The following editorial appeared in the Coos Bay, Oregon World on September 18, 2002.
What more evidence do federal lawmakers need to persuade them to eliminate day-use fees on U.S. Forest Service land?
Repeated protests over the past several years have done nothing to disuade Congress from continuing the pilot program originally set up to raise money for operations and maintenance.
It's been six long years and still they are ignoring growing opposition to the program.
The very people who stand to gain from those fees have become skeptical of the program. A recent independent survey of the Forest Service's employees in this region found that 38 percent just plain oppose it. The majority of the agency's workers have serious concerns over whether the program treats low income people with fairness.
Simply, it doesn't.
If a local family can't afford to pay, they can't play on the Oregon Dunes National Recreation Area or access any adjoining state-owned beaches. They can't hike in dozens of historically popular trails from Florence to Brookings.
While those fees may provide 20 percent of the agency's regional budget, the pay-to-play program discriminates and there's just no reason federal lawmakers should continue to ignore that. It's an issue of simple economics.
The fee mostly hurts local residents, poor local residents.

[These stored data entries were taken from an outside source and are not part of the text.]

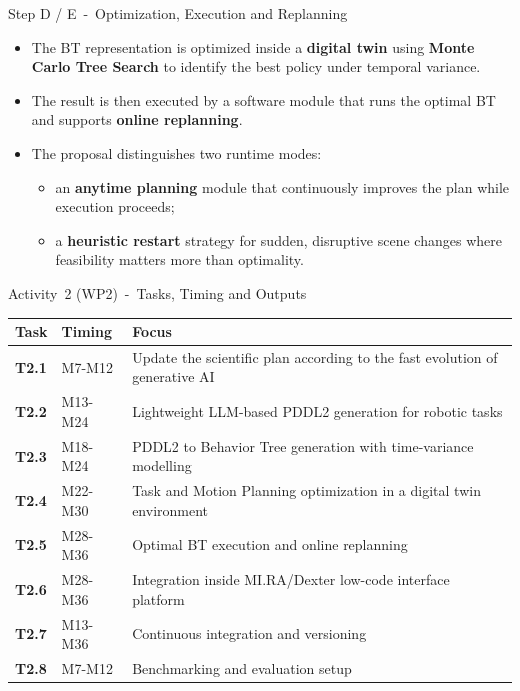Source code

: \documentclass[aspectratio=169,10pt]{beamer}
\begin{document}
\begin{frame}{Step D / E~-~Optimization, Execution and Replanning}

\small
\begin{itemize}
  \item The BT representation is optimized inside a \textbf{digital twin} using \textbf{Monte Carlo Tree Search} to identify the best policy under temporal variance.
  \item The result is then executed by a software module that runs the optimal BT and supports \textbf{online replanning}.
  \item The proposal distinguishes two runtime modes:
  \begin{itemize}
    \item an \textbf{anytime planning} module that continuously improves the plan while execution proceeds;
    \item a \textbf{heuristic restart} strategy for sudden, disruptive scene changes where feasibility matters more than optimality.
  \end{itemize}
\end{itemize}

\end{frame}


\begin{frame}{Activity~2 (WP2)~-~Tasks, Timing and Outputs}

\small
\begin{tabularx}{\textwidth}{>{\bfseries}p{} p{} X}
\toprule
Task & Timing & Focus \\
\midrule
T2.1 & M7-M12 & Update the scientific plan according to the fast evolution of generative AI \\
T2.2 & M13-M24 & Lightweight LLM-based PDDL2 generation for robotic tasks \\
T2.3 & M18-M24 & PDDL2 to Behavior Tree generation with time-variance modelling \\
T2.4 & M22-M30 & Task and Motion Planning optimization in a digital twin environment \\
T2.5 & M28-M36 & Optimal BT execution and online replanning \\
T2.6 & M28-M36 & Integration inside MI.RA/Dexter low-code interface platform \\
T2.7 & M13-M36 & Continuous integration and versioning \\
T2.8 & M7-M12 & Benchmarking and evaluation setup \\
\bottomrule
\end{tabularx}

\end{frame}
\end{document}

These are the people most likely to visit the South Coast's popular forest trails and Oregon over and over again. These are the people who can't afford to vacation far from home.
These are the people already paying to subsidize those lands through property taxes and income taxes that maintain the roads, other surrounding infrastructure and even law enforcement - all of this in a region plagued by unemployment, underemployment and chronically low wages.
There's another issue to consider, too. Lawmakers are dismissing the fact that this region for decades has sent billions of dollars in timber receipts east - a practice likely to continue as long as the agency harvests trees.
Still, Congress persists on squeezing even more money from South Coast residents. Disguising this added tax as a user fee doesn't make it any more palatable. Local residents still must pay every time they want to hike the dunes or go beachcombing, and that's pretty hard to swallow.